↓↓↓

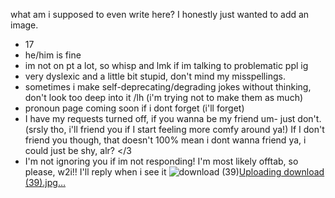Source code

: what am i supposed to even write here? I honestly just wanted to add an image.
- 17
- he/him is fine
- im not on pt a lot, so whisp and lmk if im talking to problematic ppl ig
- very dyslexic and a little bit stupid, don't mind my misspellings.
- sometimes i make self-deprecating/degrading jokes without thinking, don't look too deep into it /lh (i'm trying not to make them as much)
- pronoun page coming soon if i dont forget (i'll forget)
- I have my requests turned off, if you wanna be my friend um- just don't. (srsly tho, i'll friend you if I start feeling more comfy around ya!)
  If I don't friend you though, that doesn't 100% mean i dont wanna friend ya, i could just be shy, alr? </3
- I'm not ignoring you if im not responding! I'm most likely offtab, so please, w2i!! I'll reply when i see it
![download (39)](https://github.com/chewyah/chewyah/assets/155095987/584c745f-47a0-4667-bf7e-d02966217249)[Uploading download (39).jpg…]()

↑↑↑

## WHAT IS EXPECTED
The data above should be repeated exactly, minus any pictures.

## OUTPUT FOR THIS EXERCISE
Source code

: what am i supposed to even write here? I honestly just wanted to add an image.
- 17
- he/him is fine
- im not on pt a lot, so whisp and lmk if im talking to problematic ppl ig
- very dyslexic and a little bit stupid, don't mind my misspellings.
- sometimes i make self-deprecating/degrading jokes without thinking, don't look too deep into it /lh (i'm trying not to make them as much)
- pronoun page coming soon if i dont forget (i'll forget)
- I have my requests turned off, if you wanna be my friend um- just don't. (srsly tho, i'll friend you if I start feeling more comfy around ya!)
  If I don't friend you though, that doesn't 100% mean i dont wanna friend ya, i could just be shy, alr? </3
- I'm not ignoring you if im not responding! I'm most likely offtab, so please, w2i!! I'll reply when i see it
![download (39)](https://github.com/chewyah/chewyah/assets/155095987/584c745f-47a0-4667-bf7e-d02966217249)[Uploading download (39).jpg…]()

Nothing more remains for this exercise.